Arsenic mononucleotides. Separation by high-performance liquid chromatography and identification with myokinase and adenylate deaminase

Abstract

The spontaneous formation of arsenic mononucleotides has been detected in mixtures of arsenate and inosine or adenosine or its deoxy analogues. These compounds have been separated by high-performance liquid chromatography and identified by their behavior in the presence of myokinase and adenylate deaminase. The nucleoside 5'-arsenates are formed preferentially to the 2'- and 3'-arsenate analogues. All arsenic nucleotides detected showed similar kinetic and equilibrium constants of formation: about 8 X 10(-4) M-1 S-1 and 2 X 10(-3) M-1, respectively.
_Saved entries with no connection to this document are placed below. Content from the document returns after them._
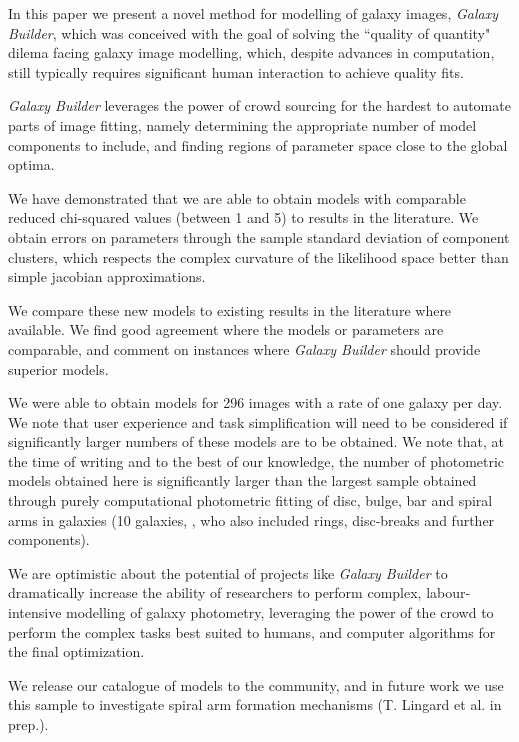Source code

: \documentclass[../main.tex]{subfiles}
\begin{document}
\label{sec:conclusions}
In this paper we present a novel method for modelling of galaxy images, \textit{Galaxy Builder}, which was conceived with the goal of solving the ``quality of quantity" dilema facing galaxy image modelling, which, despite advances in computation, still typically requires significant human interaction to achieve quality fits.

\textit{Galaxy Builder} leverages the power of crowd sourcing for the hardest to automate parts of image fitting, namely determining the appropriate number of model components to include, and finding regions of parameter space close to the global optima.

We have demonstrated that we are able to obtain models with comparable reduced chi-squared values (between 1 and 5) to results in the literature. We obtain errors on parameters through the sample standard deviation of component clusters, which respects the complex curvature of the likelihood space better than simple jacobian approximations.

We compare these new models to existing results in the literature where available. We find good agreement where the models or parameters are comparable, and comment on instances where \textit{Galaxy Builder} should provide superior models.

We were able to obtain models for 296 images with a rate of one galaxy per day. We note that user experience and task simplification will need to be considered if significantly larger numbers of these models are to be obtained. We note that, at the time of writing and to the best of our knowledge, the number of photometric models obtained here is significantly larger than the largest sample obtained through purely computational photometric fitting of disc, bulge, bar and spiral arms in galaxies (10 galaxies, \citealt{Gao2017:1709.00746v1}, who also included rings, disc-breaks and further components).

We are optimistic about the potential of projects like \textit{Galaxy Builder} to dramatically increase the ability of researchers to perform complex, labour-intensive modelling of galaxy photometry, leveraging the power of the crowd to perform the complex tasks best suited to humans, and computer algorithms for the final optimization.

We release our catalogue of models to the community, and in future work we use this sample to investigate spiral arm formation mechanisms (T. Lingard et al. in prep.).
\end{document}
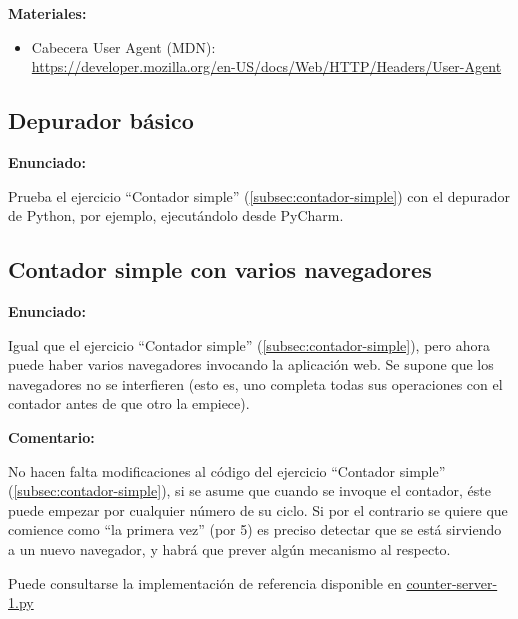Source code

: \textbf{Materiales:}

\begin{itemize}
\item Cabecera User Agent (MDN): \\
  \url{https://developer.mozilla.org/en-US/docs/Web/HTTP/Headers/User-Agent}
\end{itemize}


\subsection{Depurador básico}
\label{subsec:depurador-basico}

\textbf{Enunciado:}

Prueba el ejercicio ``Contador simple'' (\ref{subsec:contador-simple}) con el depurador de Python, por ejemplo, ejecutándolo desde PyCharm.


\subsection{Contador simple con varios navegadores}
\label{subsec:contador-simple-varios}

\textbf{Enunciado:}

Igual que el ejercicio ``Contador simple'' (\ref{subsec:contador-simple}), pero ahora puede haber varios navegadores invocando la aplicación web. Se supone que los navegadores no se interfieren (esto es, uno completa todas sus operaciones con el contador antes de que otro la empiece).

\textbf{Comentario:}

No hacen falta modificaciones al código del ejercicio ``Contador simple'' (\ref{subsec:contador-simple}), si se asume que cuando se invoque el contador, éste puede empezar por cualquier número de su ciclo. Si por el contrario se quiere que comience como ``la primera vez'' (por 5) es preciso detectar que se está sirviendo a un nuevo navegador, y habrá que prever algún mecanismo al respecto.

Puede consultarse la implementación de referencia disponible en
\href{https://github.com/CursosWeb/Code/blob/master/Python-Web/counter/counter-server-1.py}{counter-server-1.py}

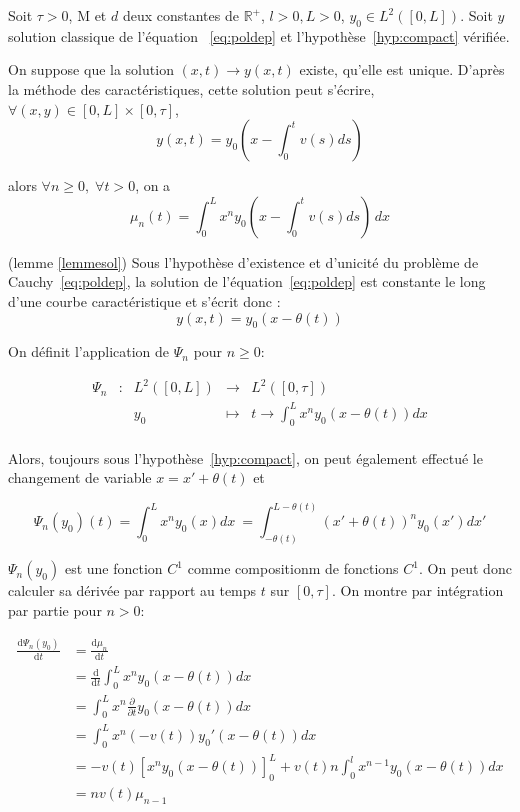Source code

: \documentclass[a4paper]{article}
\newcommand{\mass}{\mathrm{M}}
\newcommand{\dep}{d}
\begin{document}
\begin{lemme}
	\label{lemmesol}
	Soit $\tau>0$, $\mass$ et $\dep$ deux constantes de $\mathbb{R}^+$, 
	$l>0, L>0$, $y_0 \in L^2([0,L])$.
	Soit $y$ solution classique de l'équation ~\eqref{eq:poldep} et l'hypothèse~\eqref{hyp:compact} vérifiée.
	
	On suppose que la solution $(x,t) \to y(x,t)$ existe, qu'elle est unique. 
	D'après la méthode des caractéristiques, cette solution peut s'écrire,
	 $\forall (x,y) \in [0,L] \times [0, \tau]$, 
	\[y(x,t) = y_0(x-\int_{0}^t v(s)ds) \]
	
	alors $\forall n \geq 0, \; \forall t>0$, on a 
	\[\mu_n(t) = \int_0^L x^n y_0(x-\int_{0}^t v(s)ds) \, dx \]
\end{lemme}

\begin{preuve}
	(lemme \ref{lemmesol})
	Sous l'hypothèse d'existence et d'unicité du problème de Cauchy~\eqref{eq:poldep}, la solution de l'équation~\eqref{eq:poldep} est constante le long d'une courbe caractéristique et s'écrit donc :
\[ y(x,t) = y_0(x-\theta(t)) \]
\end{preuve}
  
  
 On définit l'application de $\Psi_n$ pour $n \geq 0$:

   \begin{equation}
  	\begin{array}{ccccc}
  	\Psi_n & : & L^2([0,L]) & \to & L^2([0,\tau]) \\
  	 & & y_0 & \mapsto & t \to \int_0^L x^n y_0(x-\theta(t)) dx\\
  	\end{array}
  \end{equation}
  
  
Alors, toujours sous l'hypothèse~\eqref{hyp:compact}, on peut également effectué le changement de variable $x =x'+\theta(t)$ et
  
\[ \Psi_n (y_0) (t) = \int_0^L x^n y_0(x) dx\ = \int_{-\theta(t)}^{L - \theta(t)} (x'+\theta(t))^ny_0(x')dx'\]
  
$\Psi_n (y_0)$ est une fonction $C^1$ comme compositionm de fonctions $C^1$.
On peut donc calculer sa dérivée par rapport au temps $t$ sur $[0,\tau]$.
On montre par intégration par partie pour $n>0$:
  
\[
\begin{split}
	\frac{\mathrm{d} \Psi_n (y_0) }{\mathrm{d}t} &= \frac{\mathrm{d} \mu_n }{\mathrm{d}t} \\
                                                 &= \frac{\mathrm{d}}{\mathrm{d}t}\int_0^L x^n y_0(x-\theta(t)) dx \\
	                                             &= \int_0^L x^n \frac{\partial}{\partial t}y_0(x-\theta(t)) dx \\
												 &= \int_0^L x^n (-v(t))y_0'(x-\theta(t)) dx \\
												 &= -v(t)[x^n y_0(x-\theta(t))]_0^L + v(t) n \int_0^l x^{n-1} y_0(x-\theta(t)) dx\\
												 &= n v(t) \mu_{n-1}
\end{split}
\]
\end{document}
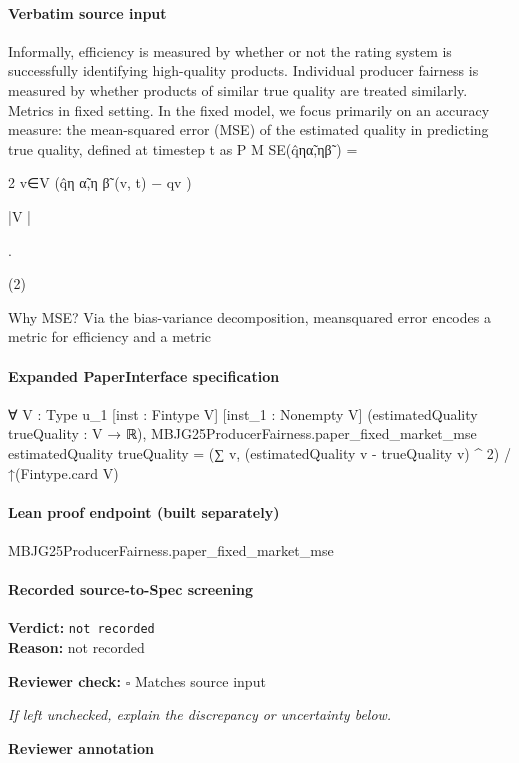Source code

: \documentclass[10pt]{article}
\newcommand{\reviewerbox}{%
  \par\noindent\fbox{\parbox{0.96\linewidth}{\rule{0pt}{0.38in}}}\par
}
\newcommand{\reviewmatch}[1]{%
  \par\noindent\textbf{Reviewer check:} $\square$\; #1\par
  \noindent\emph{If left unchecked, explain the discrepancy or uncertainty below.}\par
}
\begin{document}
\paragraph{Verbatim source input}
\begin{ReviewVerbatim}
Informally, efficiency is measured by whether or not the rating system is successfully identifying high-quality products.
Individual producer fairness is measured by whether products of similar true quality are treated similarly.
Metrics in fixed setting. In the fixed model, we focus
primarily on an accuracy measure: the mean-squared error
(MSE) of the estimated quality in predicting true quality,
defined at timestep t as
P
M SE(q̂ηα̃,ηβ̃ ) =

2
v∈V (q̂η α̃,η β̃ (v, t) − qv )

|V |

.

(2)

Why MSE? Via the bias-variance decomposition, meansquared error encodes a metric for efficiency and a metric
\end{ReviewVerbatim}


\paragraph{Expanded PaperInterface specification}
\begin{ReviewVerbatim}
∀ {V : Type u_1} [inst : Fintype V] [inst_1 : Nonempty V] (estimatedQuality trueQuality : V → ℝ),
  MBJG25ProducerFairness.paper_fixed_market_mse estimatedQuality trueQuality =
    (∑ v, (estimatedQuality v - trueQuality v) ^ 2) / ↑(Fintype.card V)
\end{ReviewVerbatim}

\paragraph{Lean proof endpoint (built separately)}\begin{ReviewVerbatim}
MBJG25ProducerFairness.paper_fixed_market_mse
\end{ReviewVerbatim}

\paragraph{Recorded source-to-Spec screening}
\textbf{Verdict:} \texttt{not recorded}
\\
\textbf{Reason:} not recorded
\reviewmatch{Matches source input}
\noindent\textbf{Reviewer annotation}\par
\reviewerbox
\clearpage
\hypertarget{source-claim-da6d1b14c0df1e3e}{}
\end{document}
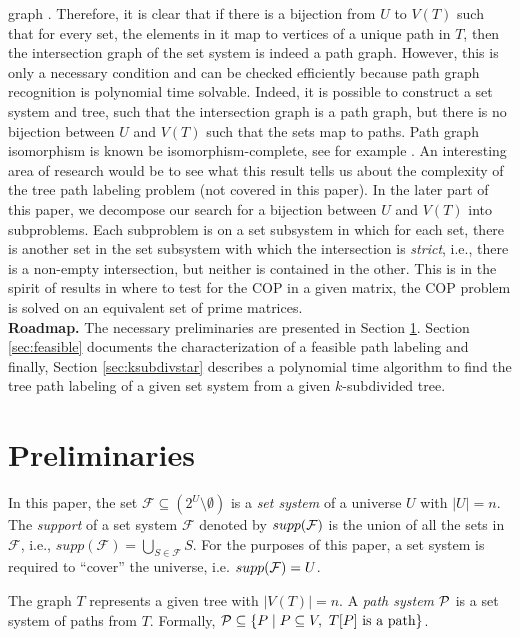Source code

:\documentclass[11pt,letter]{../lib/llncs}
\def\cF{{\cal F}}
\def\cP{{\cal P}}
\def\F{{\mathcal F}}
\def\xnoindent{\noindent} %
\def\prelimspace{2mm}
\begin{document}
graph \cite{mcg04}.  Therefore, it is clear that if there is a
bijection from $U$ to $V(T)$ such that for every set, the elements in
it map to vertices of a unique path in $T$, then the intersection
graph of the set system is indeed a path graph.  However, this is only
a necessary condition and can be checked efficiently because path
graph recognition is polynomial time
solvable\cite{gav78,aas93}. Indeed, it is possible to construct a set
system and tree, such that the intersection graph is a path graph, but
there is no bijection between $U$ and $V(T)$ such that the sets map to
paths. Path graph isomorphism is known be isomorphism-complete, see
for example \cite{kklv10}. An interesting area of research would be to
see what this result tells us about the complexity of the tree path
labeling problem (not covered in this paper). In the later part of
this paper, we decompose our search for a bijection between $U$ and
$V(T)$ into subproblems.  Each subproblem is on a set subsystem in
which for each set, there is another set in the set subsystem with
which the intersection is {\em strict}, i.e., there is a non-empty
intersection, but neither is contained in the other.  This is in the
spirit of results in \cite{wlh02,nsnrs09} where to test for the COP in
a given matrix,
the COP problem is solved on an equivalent set of prime matrices.  \\

\noindent
{\bf Roadmap.} The necessary preliminaries are presented in Section
\ref{sec:prelims}. Section \ref{sec:feasible} documents the
characterization of a feasible path labeling and finally,
Section \ref{sec:ksubdivstar} describes a polynomial time
algorithm to find the tree path labeling of a given set system from a
given $k$-subdivided tree.

\section{Preliminaries} \label{sec:prelims} 
In this paper, the set $\F \subseteq (2^{U} \setminus
\emptyset)$ is a {\em set system} of a universe $U$ with $|U| = n$.
The {\em support} of a set system $\F$ denoted by $supp(\cF)$ is the
union of all the sets in $\F$, i.e., $supp(\F) = \bigcup_{S \in
  \F}S$. For the purposes of this paper, a set system is required to
``cover'' the universe, i.e. $ supp(\cF) = U$.

\xnoindent
The graph $T$ represents a given tree with $|V(T)| = n$. 
A {\em path system} $\cP$ is a set system of paths from
$T$. Formally, $\cP \subseteq \{P \mid P \subseteq V, \text{ } T[P]
\text{ is a path} \}$.
\end{document}
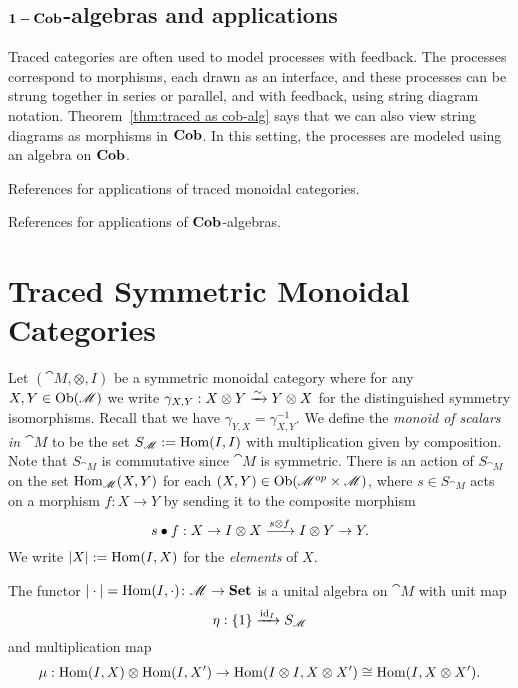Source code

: \section{$\mathbf{1-Cob}$-algebras and applications}

Traced categories are often used to model processes with feedback. The processes correspond to morphisms, each drawn as an interface, and these processes can be strung together in series or parallel, and with feedback, using string diagram notation. Theorem~\ref{thm:traced as cob-alg} says that we can also view string diagrams as morphisms in $\mathbf{Cob}$. In this setting, the processes are modeled using an algebra on $\mathbf{Cob}$.

References for applications of traced monoidal categories.

References for applications of $\mathbf{Cob}$-algebras.

\chapter{Traced Symmetric Monoidal Categories}

Let $(\cat{M},\otimes,I)$ be a symmetric monoidal category where for any $X,Y\in\operatorname{Ob}(\mathscr{M})$ we write $\gamma_{X,Y}:X\otimes Y\xrightarrow{\sim} Y\otimes X$ for the distinguished symmetry isomorphisms. Recall that we have $\gamma_{Y,X}=\gamma_{X,Y}^{-1}$.  We define the {\em monoid of scalars in $\cat{M}$} to be the set $S_{\mathscr{M}}:=\operatorname{Hom}(I,I)$ with multiplication given by composition.  Note that $S_{\cat{M}}$ is commutative since $\cat{M}$ is symmetric.  There is an action of $S_{\cat{M}}$ on the set $\operatorname{Hom}_{\mathscr{M}}(X,Y)$ for each $(X,Y)\in\operatorname{Ob}(\mathscr{M}^{op}\times\mathscr{M})$, where $s\in S_{\cat{M}}$ acts on a morphism $f\colon X\to Y$ by sending it to the composite morphism
$$s\bullet f:X\to I\otimes X\xrightarrow{s\otimes f}I\otimes Y\to Y.$$
We write $|X|:=\operatorname{Hom}(I,X)$ for the \emph{elements} of $X$.

The functor $|\cdot|=\operatorname{Hom}(I,\cdot)\colon\mathscr{M}\to\mathbf{Set}$ is a unital algebra on $\cat{M}$ with unit map
\[\eta:\{1\}\xrightarrow{\operatorname{id}_{I}}S_{\mathscr{M}}\]
and multiplication map
\[\mu:\operatorname{Hom}(I,X)\otimes\operatorname{Hom}(I,X')\to\operatorname{Hom}(I\otimes I,X\otimes X')\cong\operatorname{Hom}(I,X\otimes X').\]

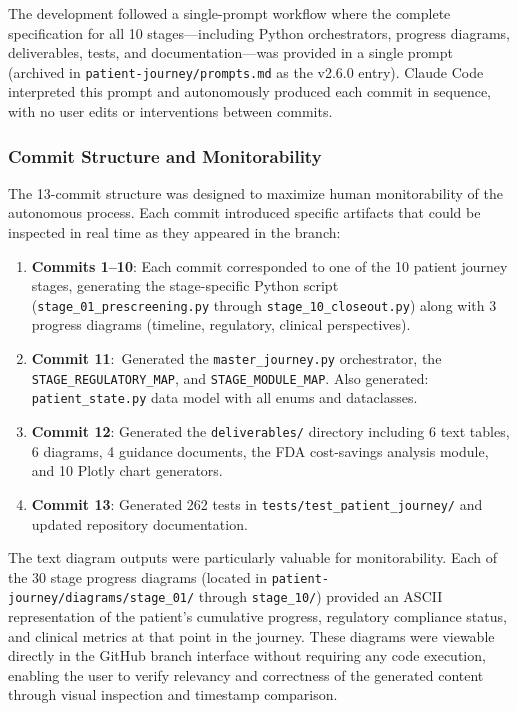 \documentclass{article}
\begin{document}
The development followed a single-prompt workflow where the complete specification for all 10 stages---including Python orchestrators, progress diagrams, deliverables, tests, and documentation---was provided in a single prompt (archived in \texttt{patient-journey/prompts.md} as the v2.6.0 entry). Claude Code interpreted this prompt and autonomously produced each commit in sequence, with no user edits or interventions between commits.

\subsubsection{Commit Structure and Monitorability}

The 13-commit structure was designed to maximize human monitorability of the autonomous process. Each commit introduced specific artifacts that could be inspected in real time as they appeared in the branch:

\begin{enumerate}[leftmargin=*]
\item \textbf{Commits 1--10}: Each commit corresponded to one of the 10 patient journey stages, generating the stage-specific Python script (\texttt{stage\_01\_prescreening.py} through \texttt{stage\_10\_closeout.py}) along with 3 progress diagrams (timeline, regulatory, clinical perspectives).

\item \textbf{Commit 11}:\ Generated the \texttt{master\_journey.py} orchestrator, the \texttt{STAGE\_REGULATORY\_MAP}, and \texttt{STAGE\_MODULE\_MAP}. Also generated: \texttt{patient\_state.py} data model with all enums and dataclasses.

\item \textbf{Commit 12}: Generated the \texttt{deliverables/} directory including 6 text tables, 6 diagrams, 4 guidance documents, the FDA cost-savings analysis module, and 10 Plotly chart generators.

\item \textbf{Commit 13}: Generated 262 tests in \texttt{tests/test\_patient\_journey/} and updated repository documentation.
\end{enumerate}

The text diagram outputs were particularly valuable for monitorability. Each of the 30 stage progress diagrams (located in \texttt{patient-journey/diagrams/stage\_01/} through \texttt{stage\_10/}) provided an ASCII representation of the patient's cumulative progress, regulatory compliance status, and clinical metrics at that point in the journey. These diagrams were viewable directly in the GitHub branch interface without requiring any code execution, enabling the user to verify relevancy and correctness of the generated content through visual inspection and timestamp comparison.
\end{document}
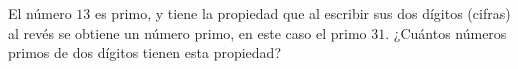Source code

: El número $13$ es primo, y tiene la propiedad que al escribir sus dos dígitos (cifras) al revés se obtiene un número primo, en este caso el primo $31$. ¿Cuántos números primos de dos dígitos tienen esta propiedad?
These values are several orders of magnitude greater than those of their phosphoric analogues. The adenosine 5'-arsenate was able to substitute for 5'AMP in the reaction of myokinase and adenylate deaminase. The substitutions of the 2'- or 3'-hydrogen for hydroxyl groups in the ribose moiety of this compound slightly affected its suitability as substrate for myokinase but had drastic effect in the case of adenylate deaminase. The half-life of the arsenic nucleotides, at pH 7.0 and 25 degrees C, ranged from 30 to 45 min. The lability of these compounds is increased during catalysis with myokinase. Results on the reaction mechanism of myokinase with adenosine 5'-arsenate indicate that the mixed-anhydride analogue to ADP, adenosine 5'-(arsenate phosphate), is not detected either because it is not formed in the reaction with this enzyme or because it is rapidly hydrolyzed.